“Set your course by the stars, not by the lights of every passing ship.”
Ashley and I have been on this trip now for over two months and really the only regret I have is passing by places we have yet to explore. It’s easy to have someone tell us “Hey you should go there or here or….” wherever it might be and pass all these wonderful places. The land is one thing but what about what we are missing beneath us? I have been on this lobster kick and for good reason. We don’t really get to eat lobster much back in NC. One of the reasons we came on this trip to begin with was to eat from the sea and here we are passing by an amazingly rich area of seafood only to arrive in a port of overcrowded, overfished areas all for what seems to be a good internet connection or a place where other cruisers will be. Not that this is a bad thing because it’s not. There really is not much better then meeting new people and hearing their stories of how they arrived in the same crowded port and their experiences along the way. But as I look back on it I still think about everything we passed in the night. Every hidden ledge under our keel with an army of lobsters in its crevice. “We will come back to it later” is how we justify it. “We are on a timeline” we mutter. It’s true, we are on a timeline and there is only so much you can see. I guess that is true with life in general. I feel like one of the most important things in life is to see and to meet and to explore as many things and people and places as you can in order to understand and appreciate and even under-appreciate these things. If you have never seen it or experienced it or never met he or she then how can you judge it? I guess you can take another person’s word for it but that is not giving it justice.

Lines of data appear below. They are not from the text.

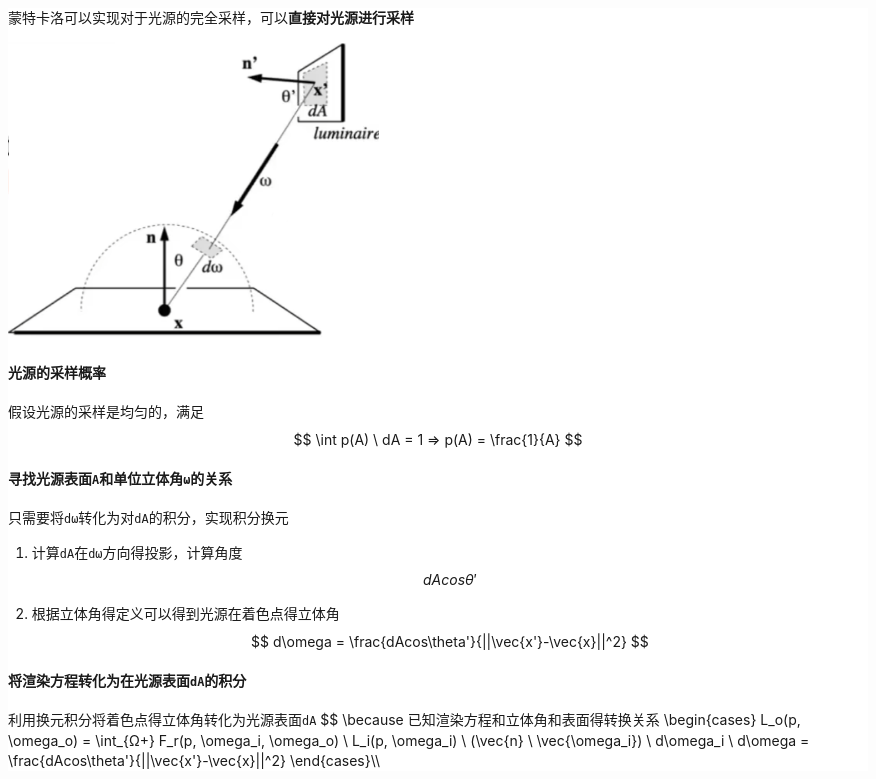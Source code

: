 蒙特卡洛可以实现对于光源的完全采样，可以**直接对光源进行采样**

<img src="./assets/image-20241223115911619.png" alt="image-20241223115911619" style="zoom: 67%;" />

#### 光源的采样概率

假设光源的采样是均匀的，满足
$$
\int p(A) \ dA = 1 => p(A)   = \frac{1}{A}
$$



#### 寻找光源表面`A`和单位立体角`ω`的关系

只需要将`dω`转化为对`dA`的积分，实现积分换元

1. 计算`dA`在`dω`方向得投影，计算角度
   $$
   dAcos\theta'
   $$
   
2. 根据立体角得定义可以得到光源在着色点得立体角
   $$
   d\omega = \frac{dAcos\theta'}{||\vec{x'}-\vec{x}||^2}
   $$




#### 将渲染方程转化为在光源表面`dA`的积分

利用换元积分将着色点得立体角转化为光源表面`dA`
$$
\because
已知渲染方程和立体角和表面得转换关系
\begin{cases}
L_o(p, \omega_o)
=  \int_{Ω+} F_r(p, \omega_i, \omega_o) \ L_i(p, \omega_i) \ (\vec{n} \ \vec{\omega_i}) \ d\omega_i \\
d\omega = \frac{dAcos\theta'}{||\vec{x'}-\vec{x}||^2}
\end{cases}\\\\
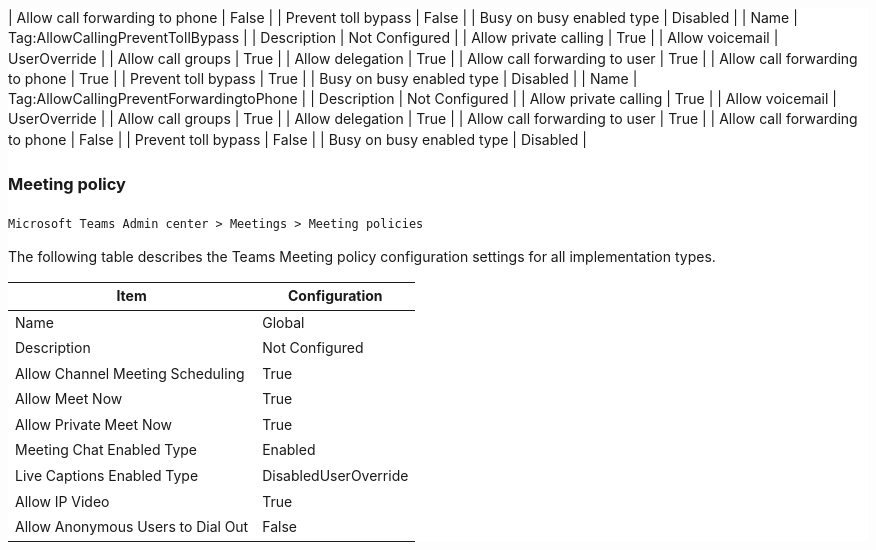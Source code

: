 | Allow call forwarding to phone | False                                    |
| Prevent toll bypass            | False                                    |
| Busy on busy enabled type      | Disabled                                 |
| Name                           | Tag:AllowCallingPreventTollBypass        |
| Description                    | Not Configured                           |
| Allow private calling          | True                                     |
| Allow voicemail                | UserOverride                             |
| Allow call groups              | True                                     |
| Allow delegation               | True                                     |
| Allow call forwarding to user  | True                                     |
| Allow call forwarding to phone | True                                     |
| Prevent toll bypass            | True                                     |
| Busy on busy enabled type      | Disabled                                 |
| Name                           | Tag:AllowCallingPreventForwardingtoPhone |
| Description                    | Not Configured                           |
| Allow private calling          | True                                     |
| Allow voicemail                | UserOverride                             |
| Allow call groups              | True                                     |
| Allow delegation               | True                                     |
| Allow call forwarding to user  | True                                     |
| Allow call forwarding to phone | False                                    |
| Prevent toll bypass            | False                                    |
| Busy on busy enabled type      | Disabled                                 |

### Meeting policy

`Microsoft Teams Admin center > Meetings > Meeting policies  `

The following table describes the Teams Meeting policy configuration settings for all implementation types.

| Item                                            | Configuration                                                |
| ----------------------------------------------- | ------------------------------------------------------------ |
| Name                                            | Global                                                       |
| Description                                     | Not Configured                                               |
| Allow Channel Meeting Scheduling                | True                                                         |
| Allow Meet Now                                  | True                                                         |
| Allow Private Meet Now                          | True                                                         |
| Meeting Chat Enabled Type                       | Enabled                                                      |
| Live Captions Enabled Type                      | DisabledUserOverride                                         |
| Allow IP Video                                  | True                                                         |
| Allow Anonymous Users to Dial Out               | False                                                        |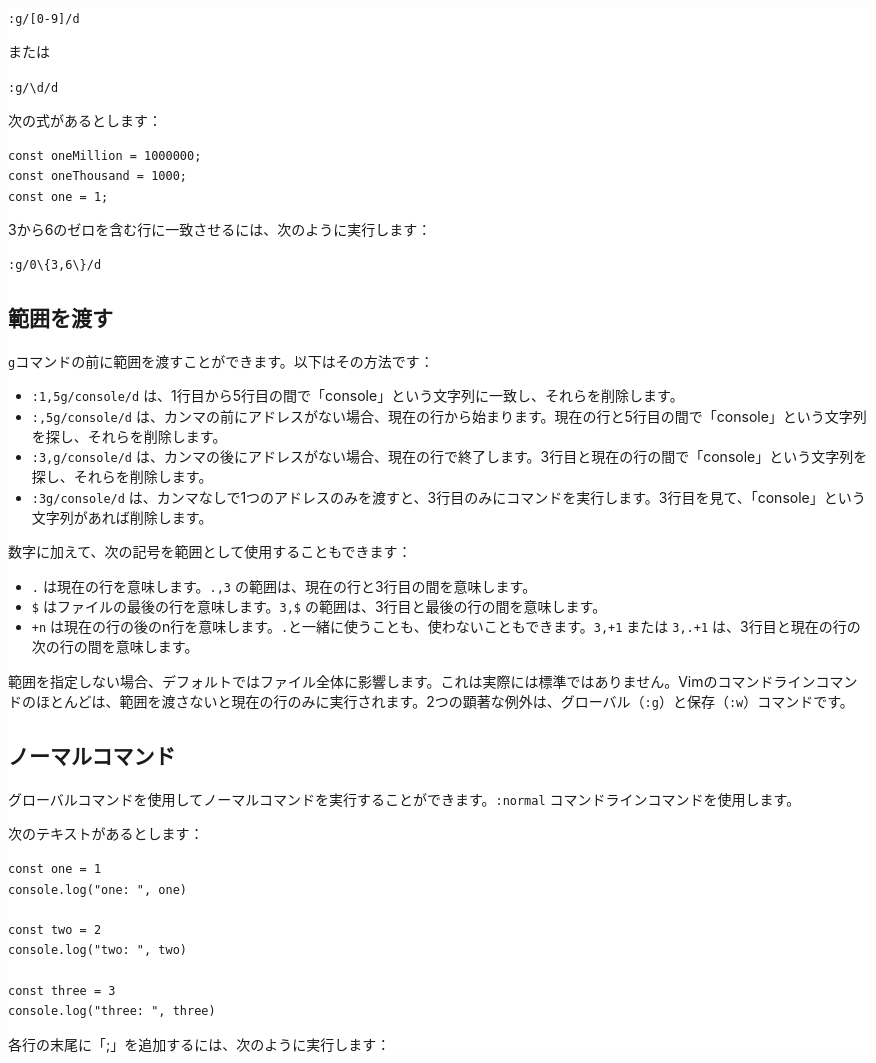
 ```shell
:g/[0-9]/d
```

または

```shell
:g/\d/d
```

次の式があるとします：

```shell
const oneMillion = 1000000;
const oneThousand = 1000;
const one = 1;
```

3から6のゼロを含む行に一致させるには、次のように実行します：

```shell
:g/0\{3,6\}/d
```

## 範囲を渡す

`g`コマンドの前に範囲を渡すことができます。以下はその方法です：
- `:1,5g/console/d` は、1行目から5行目の間で「console」という文字列に一致し、それらを削除します。
- `:,5g/console/d` は、カンマの前にアドレスがない場合、現在の行から始まります。現在の行と5行目の間で「console」という文字列を探し、それらを削除します。
- `:3,g/console/d` は、カンマの後にアドレスがない場合、現在の行で終了します。3行目と現在の行の間で「console」という文字列を探し、それらを削除します。
- `:3g/console/d` は、カンマなしで1つのアドレスのみを渡すと、3行目のみにコマンドを実行します。3行目を見て、「console」という文字列があれば削除します。

数字に加えて、次の記号を範囲として使用することもできます：
- `.` は現在の行を意味します。`.,3` の範囲は、現在の行と3行目の間を意味します。
- `$` はファイルの最後の行を意味します。`3,$` の範囲は、3行目と最後の行の間を意味します。
- `+n` は現在の行の後のn行を意味します。`.`と一緒に使うことも、使わないこともできます。`3,+1` または `3,.+1` は、3行目と現在の行の次の行の間を意味します。

範囲を指定しない場合、デフォルトではファイル全体に影響します。これは実際には標準ではありません。Vimのコマンドラインコマンドのほとんどは、範囲を渡さないと現在の行のみに実行されます。2つの顕著な例外は、グローバル（`:g`）と保存（`:w`）コマンドです。

## ノーマルコマンド

グローバルコマンドを使用してノーマルコマンドを実行することができます。`:normal` コマンドラインコマンドを使用します。

次のテキストがあるとします：
```shell
const one = 1
console.log("one: ", one)

const two = 2
console.log("two: ", two)

const three = 3
console.log("three: ", three)
```

各行の末尾に「;」を追加するには、次のように実行します：
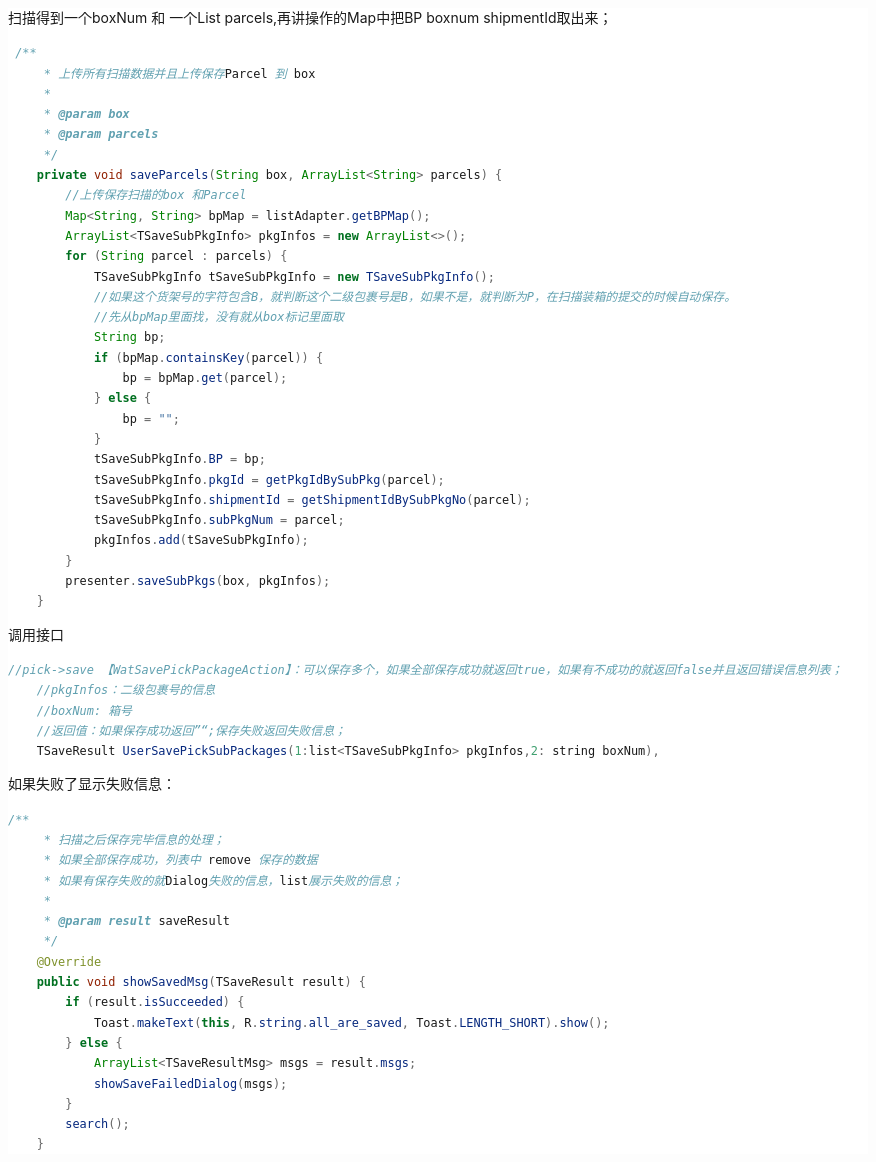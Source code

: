扫描得到一个boxNum 和 一个List<String> parcels,再讲操作的Map中把BP boxnum shipmentId取出来；

```java
 /**
     * 上传所有扫描数据并且上传保存Parcel 到 box
     *
     * @param box
     * @param parcels
     */
    private void saveParcels(String box, ArrayList<String> parcels) {
        //上传保存扫描的box 和Parcel
        Map<String, String> bpMap = listAdapter.getBPMap();
        ArrayList<TSaveSubPkgInfo> pkgInfos = new ArrayList<>();
        for (String parcel : parcels) {
            TSaveSubPkgInfo tSaveSubPkgInfo = new TSaveSubPkgInfo();
            //如果这个货架号的字符包含B，就判断这个二级包裹号是B，如果不是，就判断为P，在扫描装箱的提交的时候自动保存。
            //先从bpMap里面找，没有就从box标记里面取
            String bp;
            if (bpMap.containsKey(parcel)) {
                bp = bpMap.get(parcel);
            } else {
                bp = "";
            }
            tSaveSubPkgInfo.BP = bp;
            tSaveSubPkgInfo.pkgId = getPkgIdBySubPkg(parcel);
            tSaveSubPkgInfo.shipmentId = getShipmentIdBySubPkgNo(parcel);
            tSaveSubPkgInfo.subPkgNum = parcel;
            pkgInfos.add(tSaveSubPkgInfo);
        }
        presenter.saveSubPkgs(box, pkgInfos);
    }
```

调用接口

```java
//pick->save 【WatSavePickPackageAction】：可以保存多个，如果全部保存成功就返回true，如果有不成功的就返回false并且返回错误信息列表；
    //pkgInfos：二级包裹号的信息
    //boxNum: 箱号
    //返回值：如果保存成功返回”“;保存失败返回失败信息；
    TSaveResult UserSavePickSubPackages(1:list<TSaveSubPkgInfo> pkgInfos,2: string boxNum),
```

如果失败了显示失败信息：

```java
/**
     * 扫描之后保存完毕信息的处理；
     * 如果全部保存成功，列表中 remove 保存的数据
     * 如果有保存失败的就Dialog失败的信息，list展示失败的信息；
     *
     * @param result saveResult
     */
    @Override
    public void showSavedMsg(TSaveResult result) {
        if (result.isSucceeded) {
            Toast.makeText(this, R.string.all_are_saved, Toast.LENGTH_SHORT).show();
        } else {
            ArrayList<TSaveResultMsg> msgs = result.msgs;
            showSaveFailedDialog(msgs);
        }
        search();
    }
```
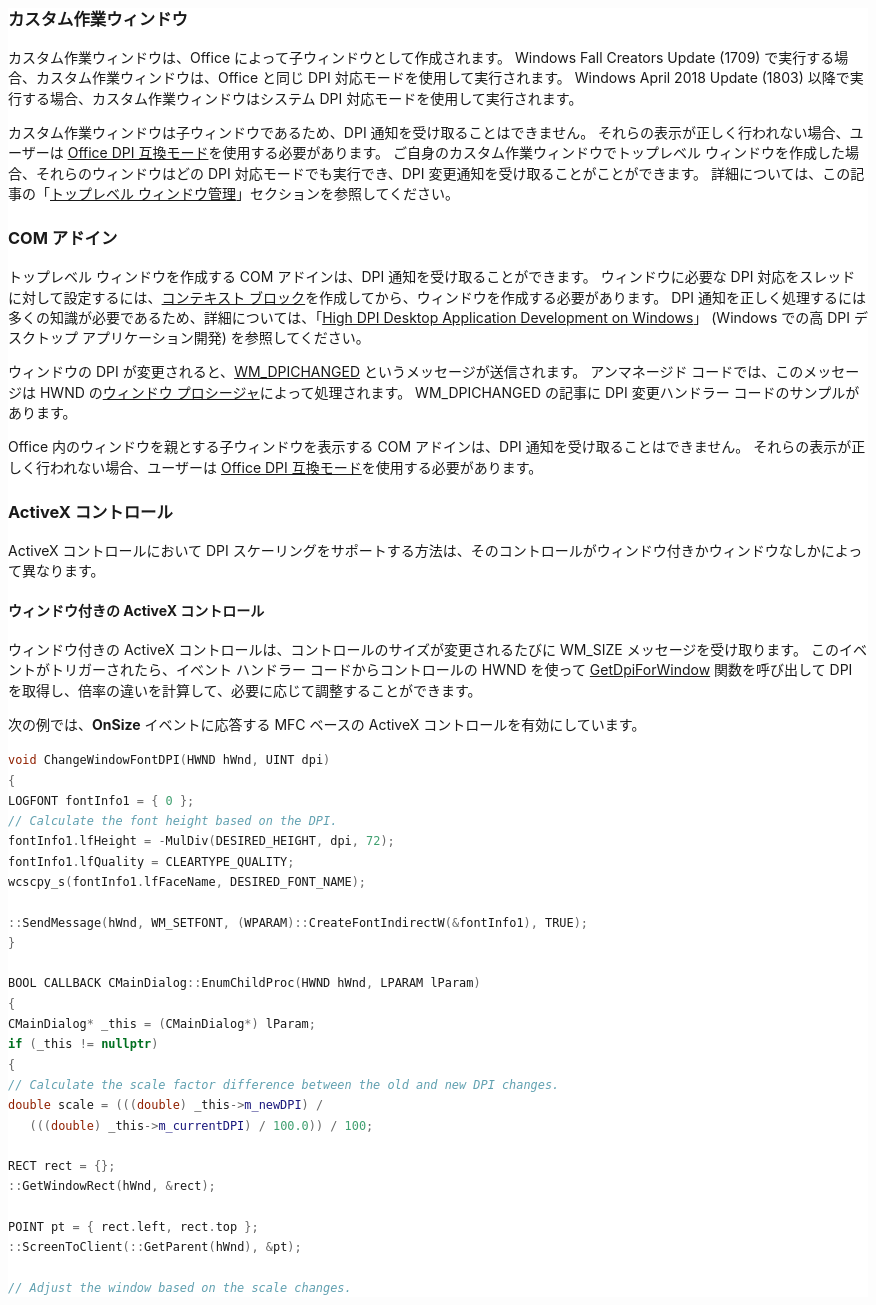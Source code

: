 <h3 id="custom-task-panes">カスタム作業ウィンドウ</h3>

カスタム作業ウィンドウは、Office によって子ウィンドウとして作成されます。 Windows Fall Creators Update (1709) で実行する場合、カスタム作業ウィンドウは、Office と同じ DPI 対応モードを使用して実行されます。 Windows April 2018 Update (1803) 以降で実行する場合、カスタム作業ウィンドウはシステム DPI 対応モードを使用して実行されます。 

カスタム作業ウィンドウは子ウィンドウであるため、DPI 通知を受け取ることはできません。 それらの表示が正しく行われない場合、ユーザーは [Office DPI 互換モード](https://support.office.com/en-us/article/office-support-for-high-definition-displays-6720ca0e-be59-41f6-b629-1369f549279d)を使用する必要があります。
ご自身のカスタム作業ウィンドウでトップレベル ウィンドウを作成した場合、それらのウィンドウはどの DPI 対応モードでも実行でき、DPI 変更通知を受け取ることがことができます。 詳細については、この記事の「[トップレベル ウィンドウ管理](#top-level-window-management)」セクションを参照してください。

<h3 id="com-add-ins">COM アドイン</h3>

トップレベル ウィンドウを作成する COM アドインは、DPI 通知を受け取ることができます。 ウィンドウに必要な DPI 対応をスレッドに対して設定するには、[コンテキスト ブロック](#build-a-context-block-for-incoming-thread-calls)を作成してから、ウィンドウを作成する必要があります。 DPI 通知を正しく処理するには多くの知識が必要であるため、詳細については、「[High DPI Desktop Application Development on Windows](https://docs.microsoft.com/windows/desktop/hidpi/high-dpi-desktop-application-development-on-windows#related-topics)」 (Windows での高 DPI デスクトップ アプリケーション開発) を参照してください。

ウィンドウの DPI が変更されると、[WM_DPICHANGED](https://docs.microsoft.com/windows/desktop/hidpi/wm-dpichanged) というメッセージが送信されます。  アンマネージド コードでは、このメッセージは HWND の[ウィンドウ プロシージャ](https://docs.microsoft.com/windows/desktop/winmsg/using-window-procedures)によって処理されます。  WM_DPICHANGED の記事に DPI 変更ハンドラー コードのサンプルがあります。 

Office 内のウィンドウを親とする子ウィンドウを表示する COM アドインは、DPI 通知を受け取ることはできません。 それらの表示が正しく行われない場合、ユーザーは [Office DPI 互換モード](https://support.office.com/article/office-support-for-high-definition-displays-6720ca0e-be59-41f6-b629-1369f549279d)を使用する必要があります。

<h3 id="activex-controls">ActiveX コントロール</h3>

ActiveX コントロールにおいて DPI スケーリングをサポートする方法は、そのコントロールがウィンドウ付きかウィンドウなしかによって異なります。

#### <a name="windowed-activex-controls"></a>ウィンドウ付きの ActiveX コントロール

ウィンドウ付きの ActiveX コントロールは、コントロールのサイズが変更されるたびに WM_SIZE メッセージを受け取ります。  このイベントがトリガーされたら、イベント ハンドラー コードからコントロールの HWND を使って [GetDpiForWindow](https://docs.microsoft.com/windows/desktop/api/winuser/nf-winuser-getdpiforwindow) 関数を呼び出して DPI を取得し、倍率の違いを計算して、必要に応じて調整することができます。 

次の例では、**OnSize** イベントに応答する MFC ベースの ActiveX コントロールを有効にしています。 

```cpp
void ChangeWindowFontDPI(HWND hWnd, UINT dpi) 
{ 
LOGFONT fontInfo1 = { 0 }; 
// Calculate the font height based on the DPI. 
fontInfo1.lfHeight = -MulDiv(DESIRED_HEIGHT, dpi, 72); 
fontInfo1.lfQuality = CLEARTYPE_QUALITY; 
wcscpy_s(fontInfo1.lfFaceName, DESIRED_FONT_NAME); 
 
::SendMessage(hWnd, WM_SETFONT, (WPARAM)::CreateFontIndirectW(&fontInfo1), TRUE); 
} 
 
BOOL CALLBACK CMainDialog::EnumChildProc(HWND hWnd, LPARAM lParam) 
{ 
CMainDialog* _this = (CMainDialog*) lParam; 
if (_this != nullptr) 
{ 
// Calculate the scale factor difference between the old and new DPI changes. 
double scale = (((double) _this->m_newDPI) /  
   (((double) _this->m_currentDPI) / 100.0)) / 100; 
 
RECT rect = {}; 
::GetWindowRect(hWnd, &rect); 
 
POINT pt = { rect.left, rect.top }; 
::ScreenToClient(::GetParent(hWnd), &pt); 
 
// Adjust the window based on the scale changes. 
```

As I write this we are anchored in Harbor Island, Eleuthera. Not really my kind of place. A Bahamian island with a Hamptons, NY flare. The super wealthy have ruined it’s small island charm bringing their money and causing prices to rise which in turn has increased crime by the locals probably trying to keep up. It’s kind of not right. Green Turtle Cay is the opposite. No apparent crazy money, no crime, no problem. The funny thing is that they really have no idea how great they have it on Green Turtle. No one is hungry, no one appears to be on drugs…..
However, they are all hoping now that their boat will come in with the “High Class” folks with dollars to spend. “I just wish enough people would come to keep the restaurants in business” says Julie Farrington of Island Properties Management. So where do you draw the line. Unfortunately I think it is inevitable. The ultra wealthy or their extremely fortunate children will arrive and poison it with their over complicated, over ambitious homes and boats and things that really just don’t matter. Along with an attitude of total disregard of those things that do matter. Let me tell you what matters. People matter. The environment matters. If you have to step on any of these things to obtain something, then to me, you don’t matter.
So why do I feel like I’m missing something on this trip? Mainly because I haven’t eaten enough lobster. And here I am, 6 miles as the crow flies, from the commercial lobstering capital of the Caribbean, Spanish Wells. This place is where Red Lobster gets all there crayfish. No wonder I’m striking out. Time to move on down the road to a place where living is more simple and people are more simple and life takes on an old meaning and at the same time a new one. Ashley and I are so very fortunate.